Smaller technology companies might argue that compliance with SB 253’s reporting requirements is burdensome. However, integrating energy efficiency from the start — like the early adoption seen in Japanese automobiles prior to 1973’s oil crunch — offers competitive advantages. As climate constraints increase, energy-efficient products will be more viable, making early compliance beneficial.
Regulation akin to CAFE standards for AI is likely forthcoming in every jurisdiction worldwide. Start-ups that adopt energy-efficient practices early will be better prepared for future regulations and market demands. Additionally, energy-efficient AI products are more cost-effective to operate, enhancing their appeal to business customers and supporting long-term growth.

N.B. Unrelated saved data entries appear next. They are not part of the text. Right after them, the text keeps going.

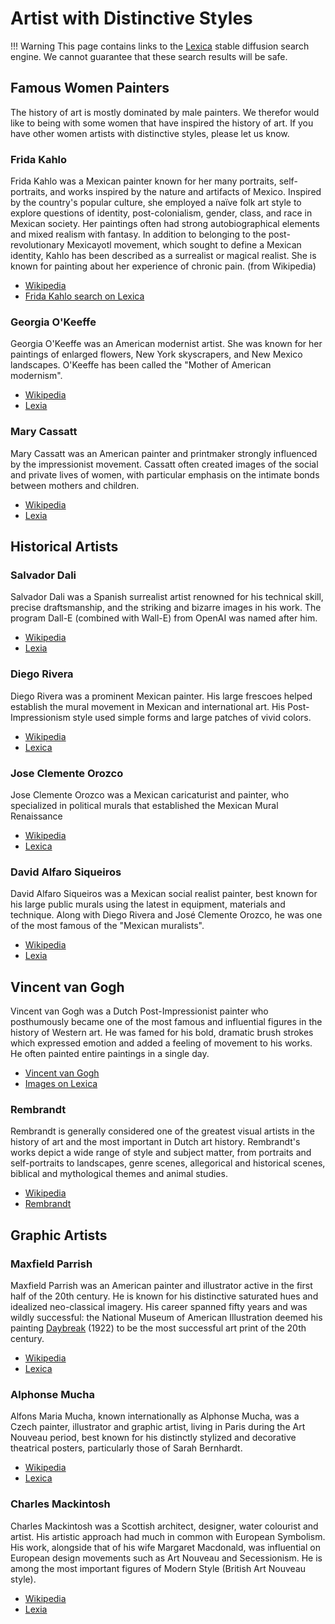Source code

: # Artist with Distinctive Styles

!!! Warning
    This page contains links to the [Lexica](https://lexica.art/) stable diffusion search engine.  We cannot guarantee that these search results will be safe.

## Famous Women Painters
The history of art is mostly dominated by male painters.  We therefor would like to being with some women that have inspired the history of art.  If you have other women artists with distinctive styles, please let us know.

### Frida Kahlo
Frida Kahlo was a Mexican painter known for her many portraits, self-portraits, and works inspired by the nature and artifacts of Mexico. Inspired by the country's popular culture, she employed a naïve folk art style to explore questions of identity, post-colonialism, gender, class, and race in Mexican society. Her paintings often had strong autobiographical elements and mixed realism with fantasy. In addition to belonging to the post-revolutionary Mexicayotl movement, which sought to define a Mexican identity, Kahlo has been described as a surrealist or magical realist. She is known for painting about her experience of chronic pain. (from Wikipedia)

* [Wikipedia](https://en.wikipedia.org/wiki/Frida_Kahlo)
* [Frida Kahlo search on Lexica](https://lexica.art/?q=Frida+Kahlo)

### Georgia O'Keeffe
Georgia O'Keeffe was an American modernist artist. She was known for her paintings of enlarged flowers, New York skyscrapers, and New Mexico landscapes. O'Keeffe has been called the "Mother of American modernism".

* [Wikipedia](https://en.wikipedia.org/wiki/Georgia_O'Keeffe)
* [Lexia](https://lexica.art/?q=Georgia+O%27Keeffe)
  
### Mary Cassatt
Mary Cassatt was an American painter and printmaker strongly influenced by the impressionist movement.  Cassatt often created images of the social and private lives of women, with particular emphasis on the intimate bonds between mothers and children.

* [Wikipedia](https://en.wikipedia.org/wiki/Mary_Cassatt)
* [Lexia](https://lexica.art/?q=Mary+Cassatt)

## Historical Artists

### Salvador Dali
Salvador Dali was a Spanish surrealist artist renowned for his technical skill, precise draftsmanship, and the striking and bizarre images in his work.  The program Dall-E (combined with Wall-E) from OpenAI was named after him.

* [Wikipedia](https://en.wikipedia.org/wiki/Salvador_Dal%C3%AD)
* [Lexia](https://lexica.art/?q=Salvador+Dali)

### Diego Rivera
Diego Rivera was a prominent Mexican painter. His large frescoes helped establish the mural movement in Mexican and international art.  His Post-Impressionism style used simple forms and large patches of vivid colors.

* [Wikipedia](https://en.wikipedia.org/wiki/Diego_Rivera)
* [Lexica](https://lexica.art/?q=Diego+Rivera)

### Jose Clemente Orozco
Jose Clemente Orozco was a Mexican caricaturist and painter, who specialized in political murals that established the Mexican Mural Renaissance 

* [Wikipedia](https://en.wikipedia.org/wiki/Jos%C3%A9_Clemente_Orozco)
* [Lexica](https://lexica.art/?q=Diego+Rivera)

### David Alfaro Siqueiros

David Alfaro Siqueiros was a Mexican social realist painter, best known for his large public murals using the latest in equipment, materials and technique. Along with Diego Rivera and José Clemente Orozco, he was one of the most famous of the "Mexican muralists".

* [Wikipedia](https://en.wikipedia.org/wiki/David_Alfaro_Siqueiros)
* [Lexia](https://lexica.art/?q=David+Alfaro+Siqueiros)

## Vincent van Gogh
Vincent van Gogh was a Dutch Post-Impressionist painter who posthumously became one of the most famous and influential figures in the history of Western art.  He was famed for his bold, dramatic brush strokes which expressed emotion and added a feeling of movement to his works.  He often painted entire paintings in a single day.

* [Vincent van Gogh](https://en.wikipedia.org/wiki/Vincent_van_Gogh)
* [Images on Lexica](https://lexica.art/?q=Vincent+Van+Gogh)

### Rembrandt
Rembrandt is generally considered one of the greatest visual artists in the history of art and the most important in Dutch art history.  Rembrandt's works depict a wide range of style and subject matter, from portraits and self-portraits to landscapes, genre scenes, allegorical and historical scenes, biblical and mythological themes and animal studies.

* [Wikipedia](https://en.wikipedia.org/wiki/Rembrandt)
* [Rembrandt](https://lexica.art/?q=Rembrandt)
  
## Graphic Artists

### Maxfield Parrish
Maxfield Parrish was an American painter and illustrator active in the first half of the 20th century. He is known for his distinctive saturated hues and idealized neo-classical imagery. His career spanned fifty years and was wildly successful: the National Museum of American Illustration deemed his painting [Daybreak](https://en.wikipedia.org/wiki/Daybreak_(painting)) (1922) to be the most successful art print of the 20th century.

* [Wikipedia](https://en.wikipedia.org/wiki/Maxfield_Parrish)
* [Lexica](https://lexica.art/?q=Maxfield+Parrish)

### Alphonse Mucha
Alfons Maria Mucha, known internationally as Alphonse Mucha, was a Czech painter, illustrator and graphic artist, living in Paris during the Art Nouveau period, best known for his distinctly stylized and decorative theatrical posters, particularly those of Sarah Bernhardt. 

* [Wikipedia](https://en.wikipedia.org/wiki/Alphonse_Mucha)
* [Lexica](https://lexica.art/?q=Alphonse+Mucha)

### Charles Mackintosh
Charles Mackintosh was a Scottish architect, designer, water colourist and artist. His artistic approach had much in common with European Symbolism. His work, alongside that of his wife Margaret Macdonald, was influential on European design movements such as Art Nouveau and Secessionism.  He is among the most important figures of Modern Style (British Art Nouveau style).

* [Wikipedia](https://en.wikipedia.org/wiki/Charles_Rennie_Mackintosh)
* [Lexia](https://lexica.art/?q=Charles+Rennie+Mackintosh)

Corporate AI policies should prioritize employee education on climate issues to build a knowledgeable workforce capable of advancing sustainability. Product design must incorporate environmental considerations, and operational expenditure (e.g., selecting a cloud service provider) should focus on minimizing ecological impact. Accurate measurement and reporting of environmental metrics are essential for transparency and accountability. Companies should also anticipate future regulatory requirements related to climate impacts and design products to comply proactively. Finally, corporate policy requires avoiding methods that do not yield tangible carbon impact. Adopting these practices will support environmental sustainability and enhance positioning within an evolving regulatory framework.
For AI policies at the individual level, we should all remain cognizant of the environmental impacts associated with artificial intelligence. It’s important to use AI technologies judiciously, recognizing both their potential benefits and their contributions to climate change. Furthermore, sharing this awareness with others can help amplify the understanding of AI’s climate implications, fostering a broader community of informed and responsible technology users. By integrating these personal policies, individuals can contribute to a more sustainable approach to AI utilization.
In Goethe’s poem “The Sorcerer’s Apprentice”, the apprentice’s reckless use of magical powers without sufficient understanding or control leads to chaos and disaster, as “autonomous AI” brooms flood the house with water beyond the apprentice’s ability to manage. This allegory resonates with the contemporary challenges of AI automation. Just as the apprentice’s unchecked use of magic brings unforeseen consequences, so too can the unregulated deployment of AI technologies result in unintended and harmful climate outcomes. Goethe’s poem underscores the necessity of constraining and governing powerful tools to prevent them from spiraling out of control. Effective oversight and regulation are crucial in ensuring that AI, like the sorcerer’s magic, is harnessed responsibly and ethically, preventing the potential for technological advances to exacerbate existing issues or create new ones.